» Available records:
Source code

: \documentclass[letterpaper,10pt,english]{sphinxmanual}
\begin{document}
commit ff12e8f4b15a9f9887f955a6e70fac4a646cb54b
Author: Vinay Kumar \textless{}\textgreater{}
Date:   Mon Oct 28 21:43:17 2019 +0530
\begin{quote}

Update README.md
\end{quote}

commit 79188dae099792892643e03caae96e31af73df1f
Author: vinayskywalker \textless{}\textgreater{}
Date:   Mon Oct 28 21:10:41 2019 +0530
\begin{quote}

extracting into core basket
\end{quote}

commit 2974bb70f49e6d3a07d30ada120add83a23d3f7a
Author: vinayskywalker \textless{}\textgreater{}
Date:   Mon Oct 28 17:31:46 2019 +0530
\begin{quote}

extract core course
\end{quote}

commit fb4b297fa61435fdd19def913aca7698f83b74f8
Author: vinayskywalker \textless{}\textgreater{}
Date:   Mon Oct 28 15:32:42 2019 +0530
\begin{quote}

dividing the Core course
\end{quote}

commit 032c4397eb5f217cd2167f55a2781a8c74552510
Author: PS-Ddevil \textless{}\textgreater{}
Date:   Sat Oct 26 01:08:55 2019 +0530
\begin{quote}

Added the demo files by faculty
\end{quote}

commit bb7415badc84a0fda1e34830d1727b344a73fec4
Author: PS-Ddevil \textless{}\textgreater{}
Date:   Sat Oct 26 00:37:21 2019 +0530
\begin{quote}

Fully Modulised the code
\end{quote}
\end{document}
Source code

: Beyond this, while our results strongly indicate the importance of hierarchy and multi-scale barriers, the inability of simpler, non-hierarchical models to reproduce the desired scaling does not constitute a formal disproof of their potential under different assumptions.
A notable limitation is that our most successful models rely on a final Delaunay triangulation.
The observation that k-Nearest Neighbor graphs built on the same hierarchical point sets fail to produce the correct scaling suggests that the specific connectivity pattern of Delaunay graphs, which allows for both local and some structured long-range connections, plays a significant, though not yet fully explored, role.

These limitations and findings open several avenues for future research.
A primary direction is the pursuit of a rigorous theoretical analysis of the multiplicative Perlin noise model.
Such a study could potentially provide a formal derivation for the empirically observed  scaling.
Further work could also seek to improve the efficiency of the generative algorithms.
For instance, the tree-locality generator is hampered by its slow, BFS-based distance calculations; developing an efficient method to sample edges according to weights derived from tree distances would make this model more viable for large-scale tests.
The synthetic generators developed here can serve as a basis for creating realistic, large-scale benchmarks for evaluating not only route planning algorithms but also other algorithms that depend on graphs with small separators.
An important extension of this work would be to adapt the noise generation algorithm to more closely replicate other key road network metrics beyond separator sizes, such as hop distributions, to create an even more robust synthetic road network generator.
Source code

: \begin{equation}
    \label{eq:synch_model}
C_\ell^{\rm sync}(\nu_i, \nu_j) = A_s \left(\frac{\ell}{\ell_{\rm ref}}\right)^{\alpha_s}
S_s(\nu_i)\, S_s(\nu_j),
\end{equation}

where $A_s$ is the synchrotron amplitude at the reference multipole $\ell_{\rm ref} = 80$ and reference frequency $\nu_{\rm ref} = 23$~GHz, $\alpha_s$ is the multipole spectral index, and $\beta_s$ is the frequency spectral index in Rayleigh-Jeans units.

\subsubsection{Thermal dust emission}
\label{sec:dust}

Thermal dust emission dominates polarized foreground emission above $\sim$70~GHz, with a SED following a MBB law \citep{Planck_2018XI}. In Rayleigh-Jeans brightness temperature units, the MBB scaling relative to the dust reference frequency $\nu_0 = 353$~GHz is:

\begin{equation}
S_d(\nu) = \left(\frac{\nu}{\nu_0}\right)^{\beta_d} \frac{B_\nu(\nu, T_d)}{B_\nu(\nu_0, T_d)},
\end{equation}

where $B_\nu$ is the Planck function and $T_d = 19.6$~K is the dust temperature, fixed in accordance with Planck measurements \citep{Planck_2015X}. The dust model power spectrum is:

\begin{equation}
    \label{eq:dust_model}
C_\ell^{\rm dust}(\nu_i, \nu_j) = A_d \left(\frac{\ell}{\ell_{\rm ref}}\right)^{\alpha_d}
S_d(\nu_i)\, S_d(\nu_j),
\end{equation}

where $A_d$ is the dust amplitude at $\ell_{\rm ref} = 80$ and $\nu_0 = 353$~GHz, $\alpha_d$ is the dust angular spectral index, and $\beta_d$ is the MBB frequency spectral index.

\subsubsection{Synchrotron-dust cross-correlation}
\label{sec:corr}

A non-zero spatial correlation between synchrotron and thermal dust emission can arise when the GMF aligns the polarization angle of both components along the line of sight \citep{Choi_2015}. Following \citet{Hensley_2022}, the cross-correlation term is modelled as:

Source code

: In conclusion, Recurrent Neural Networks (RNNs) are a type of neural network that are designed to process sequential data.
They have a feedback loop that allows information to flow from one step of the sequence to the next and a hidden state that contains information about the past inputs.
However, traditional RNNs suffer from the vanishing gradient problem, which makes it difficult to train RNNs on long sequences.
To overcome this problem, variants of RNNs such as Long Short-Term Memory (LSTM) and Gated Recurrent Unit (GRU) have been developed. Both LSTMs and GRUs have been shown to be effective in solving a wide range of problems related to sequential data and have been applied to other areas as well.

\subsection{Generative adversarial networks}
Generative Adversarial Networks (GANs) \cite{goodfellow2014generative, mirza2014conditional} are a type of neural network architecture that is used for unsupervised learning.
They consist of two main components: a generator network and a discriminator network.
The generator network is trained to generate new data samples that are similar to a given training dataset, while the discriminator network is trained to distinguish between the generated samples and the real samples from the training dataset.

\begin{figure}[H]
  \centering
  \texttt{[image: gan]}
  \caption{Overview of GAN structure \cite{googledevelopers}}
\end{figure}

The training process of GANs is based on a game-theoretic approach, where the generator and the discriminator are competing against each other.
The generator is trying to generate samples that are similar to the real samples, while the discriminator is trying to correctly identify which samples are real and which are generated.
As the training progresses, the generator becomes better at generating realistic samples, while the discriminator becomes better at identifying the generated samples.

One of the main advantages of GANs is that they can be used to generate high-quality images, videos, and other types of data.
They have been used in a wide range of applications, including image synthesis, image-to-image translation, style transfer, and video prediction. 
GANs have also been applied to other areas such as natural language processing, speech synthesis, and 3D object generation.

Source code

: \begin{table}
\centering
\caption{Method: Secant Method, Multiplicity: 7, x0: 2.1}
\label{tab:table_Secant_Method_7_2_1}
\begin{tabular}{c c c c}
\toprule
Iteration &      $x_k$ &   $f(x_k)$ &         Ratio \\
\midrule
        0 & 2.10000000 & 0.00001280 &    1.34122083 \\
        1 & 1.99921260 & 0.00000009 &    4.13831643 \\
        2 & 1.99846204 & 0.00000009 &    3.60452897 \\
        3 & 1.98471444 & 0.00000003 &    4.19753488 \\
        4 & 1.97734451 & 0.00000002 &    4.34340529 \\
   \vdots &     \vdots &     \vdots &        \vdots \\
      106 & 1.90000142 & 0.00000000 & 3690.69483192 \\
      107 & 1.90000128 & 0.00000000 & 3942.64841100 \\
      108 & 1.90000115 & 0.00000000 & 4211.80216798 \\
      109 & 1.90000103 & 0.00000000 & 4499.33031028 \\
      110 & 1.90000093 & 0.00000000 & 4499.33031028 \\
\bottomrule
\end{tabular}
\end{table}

--

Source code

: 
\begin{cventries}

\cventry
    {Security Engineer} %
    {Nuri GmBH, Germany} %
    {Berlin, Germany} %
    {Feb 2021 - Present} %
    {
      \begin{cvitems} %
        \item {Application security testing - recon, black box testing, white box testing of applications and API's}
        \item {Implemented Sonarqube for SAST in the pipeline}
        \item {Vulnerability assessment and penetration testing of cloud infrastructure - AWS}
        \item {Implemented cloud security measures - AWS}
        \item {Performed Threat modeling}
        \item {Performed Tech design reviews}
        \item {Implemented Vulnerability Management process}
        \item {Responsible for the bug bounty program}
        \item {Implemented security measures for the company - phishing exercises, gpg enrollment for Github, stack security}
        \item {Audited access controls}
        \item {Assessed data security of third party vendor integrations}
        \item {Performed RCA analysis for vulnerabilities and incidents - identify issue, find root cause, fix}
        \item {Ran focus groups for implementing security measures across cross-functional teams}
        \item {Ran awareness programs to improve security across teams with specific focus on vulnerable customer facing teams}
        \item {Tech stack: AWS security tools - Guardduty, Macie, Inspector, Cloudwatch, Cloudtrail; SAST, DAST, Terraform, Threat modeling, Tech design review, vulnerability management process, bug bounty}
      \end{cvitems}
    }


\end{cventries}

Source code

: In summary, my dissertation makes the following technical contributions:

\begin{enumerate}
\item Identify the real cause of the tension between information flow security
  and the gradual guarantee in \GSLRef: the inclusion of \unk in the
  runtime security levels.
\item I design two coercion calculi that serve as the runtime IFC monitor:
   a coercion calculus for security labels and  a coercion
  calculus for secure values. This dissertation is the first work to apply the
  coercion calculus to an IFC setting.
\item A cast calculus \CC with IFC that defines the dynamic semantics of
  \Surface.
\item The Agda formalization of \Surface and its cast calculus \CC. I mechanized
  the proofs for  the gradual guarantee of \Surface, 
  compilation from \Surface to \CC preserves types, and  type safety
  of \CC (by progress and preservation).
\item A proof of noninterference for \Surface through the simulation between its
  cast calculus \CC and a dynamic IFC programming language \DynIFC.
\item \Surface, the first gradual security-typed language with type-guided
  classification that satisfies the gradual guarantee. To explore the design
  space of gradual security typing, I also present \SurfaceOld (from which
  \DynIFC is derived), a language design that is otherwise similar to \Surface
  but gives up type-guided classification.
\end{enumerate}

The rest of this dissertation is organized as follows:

--

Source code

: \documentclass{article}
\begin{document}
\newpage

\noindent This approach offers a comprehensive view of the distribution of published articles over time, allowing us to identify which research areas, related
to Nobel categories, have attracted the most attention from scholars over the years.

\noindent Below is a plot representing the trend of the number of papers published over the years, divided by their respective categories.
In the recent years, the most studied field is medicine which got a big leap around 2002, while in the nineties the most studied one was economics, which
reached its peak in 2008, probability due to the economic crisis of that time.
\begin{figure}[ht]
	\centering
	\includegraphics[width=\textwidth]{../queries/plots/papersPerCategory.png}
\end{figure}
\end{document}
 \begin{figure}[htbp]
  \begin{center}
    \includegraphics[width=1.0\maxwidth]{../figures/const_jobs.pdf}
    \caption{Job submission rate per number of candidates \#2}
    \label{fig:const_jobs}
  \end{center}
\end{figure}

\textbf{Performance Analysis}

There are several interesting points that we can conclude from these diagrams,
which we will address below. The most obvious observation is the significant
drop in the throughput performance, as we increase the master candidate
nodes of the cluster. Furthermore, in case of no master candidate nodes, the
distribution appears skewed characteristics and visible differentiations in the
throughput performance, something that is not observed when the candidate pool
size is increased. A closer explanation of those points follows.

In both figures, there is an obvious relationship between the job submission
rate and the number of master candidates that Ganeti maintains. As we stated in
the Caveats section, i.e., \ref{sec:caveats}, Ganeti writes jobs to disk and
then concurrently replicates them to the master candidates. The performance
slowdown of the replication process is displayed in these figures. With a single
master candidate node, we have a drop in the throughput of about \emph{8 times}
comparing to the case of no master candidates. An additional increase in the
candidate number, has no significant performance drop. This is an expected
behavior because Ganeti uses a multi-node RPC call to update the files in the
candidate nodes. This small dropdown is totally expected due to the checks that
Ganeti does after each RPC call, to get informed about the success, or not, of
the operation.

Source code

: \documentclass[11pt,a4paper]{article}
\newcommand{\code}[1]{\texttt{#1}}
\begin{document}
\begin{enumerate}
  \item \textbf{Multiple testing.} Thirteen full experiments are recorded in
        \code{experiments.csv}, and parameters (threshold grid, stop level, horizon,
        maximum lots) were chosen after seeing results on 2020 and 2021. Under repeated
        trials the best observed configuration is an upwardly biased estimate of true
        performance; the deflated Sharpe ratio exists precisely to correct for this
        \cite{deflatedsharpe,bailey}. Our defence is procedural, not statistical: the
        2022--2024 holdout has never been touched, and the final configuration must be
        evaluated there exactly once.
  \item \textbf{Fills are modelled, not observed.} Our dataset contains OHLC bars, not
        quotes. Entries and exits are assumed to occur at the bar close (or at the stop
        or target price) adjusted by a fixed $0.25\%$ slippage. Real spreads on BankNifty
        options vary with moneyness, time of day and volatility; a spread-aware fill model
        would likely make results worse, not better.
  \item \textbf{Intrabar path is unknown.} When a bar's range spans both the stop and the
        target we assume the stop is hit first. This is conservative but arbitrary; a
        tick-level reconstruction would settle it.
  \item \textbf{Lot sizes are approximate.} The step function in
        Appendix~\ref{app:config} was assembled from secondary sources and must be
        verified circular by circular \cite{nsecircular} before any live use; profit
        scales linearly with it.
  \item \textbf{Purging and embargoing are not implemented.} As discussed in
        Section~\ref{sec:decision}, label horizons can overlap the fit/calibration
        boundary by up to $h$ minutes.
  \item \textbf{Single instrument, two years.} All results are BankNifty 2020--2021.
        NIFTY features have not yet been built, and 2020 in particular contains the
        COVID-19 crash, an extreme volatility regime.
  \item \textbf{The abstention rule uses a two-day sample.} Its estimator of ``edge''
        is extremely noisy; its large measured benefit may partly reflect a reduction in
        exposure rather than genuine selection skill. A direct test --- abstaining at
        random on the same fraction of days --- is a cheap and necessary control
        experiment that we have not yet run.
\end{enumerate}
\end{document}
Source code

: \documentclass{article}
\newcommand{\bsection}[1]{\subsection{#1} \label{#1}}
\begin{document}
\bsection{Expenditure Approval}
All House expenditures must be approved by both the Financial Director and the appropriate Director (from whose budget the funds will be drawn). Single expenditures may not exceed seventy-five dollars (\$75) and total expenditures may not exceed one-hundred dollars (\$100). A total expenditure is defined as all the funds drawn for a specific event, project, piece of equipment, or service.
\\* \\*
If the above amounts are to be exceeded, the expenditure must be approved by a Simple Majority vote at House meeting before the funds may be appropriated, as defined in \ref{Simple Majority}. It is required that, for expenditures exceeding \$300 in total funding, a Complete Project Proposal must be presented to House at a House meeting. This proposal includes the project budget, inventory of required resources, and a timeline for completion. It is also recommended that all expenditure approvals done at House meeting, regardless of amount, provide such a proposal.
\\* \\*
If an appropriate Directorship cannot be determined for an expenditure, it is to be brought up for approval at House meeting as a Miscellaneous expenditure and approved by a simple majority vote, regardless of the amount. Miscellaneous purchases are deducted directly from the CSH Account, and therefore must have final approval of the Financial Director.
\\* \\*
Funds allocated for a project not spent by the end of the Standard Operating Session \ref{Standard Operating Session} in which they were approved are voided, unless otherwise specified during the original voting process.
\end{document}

» Problem description: Among the lines above, find those containing the word "allows" and copy each.

» Solved problem:
The observation that k-Nearest Neighbor graphs built on the same hierarchical point sets fail to produce the correct scaling suggests that the specific connectivity pattern of Delaunay graphs, which allows for both local and some structured long-range connections, plays a significant, though not yet fully explored, role.
They have a feedback loop that allows information to flow from one step of the sequence to the next and a hidden state that contains information about the past inputs.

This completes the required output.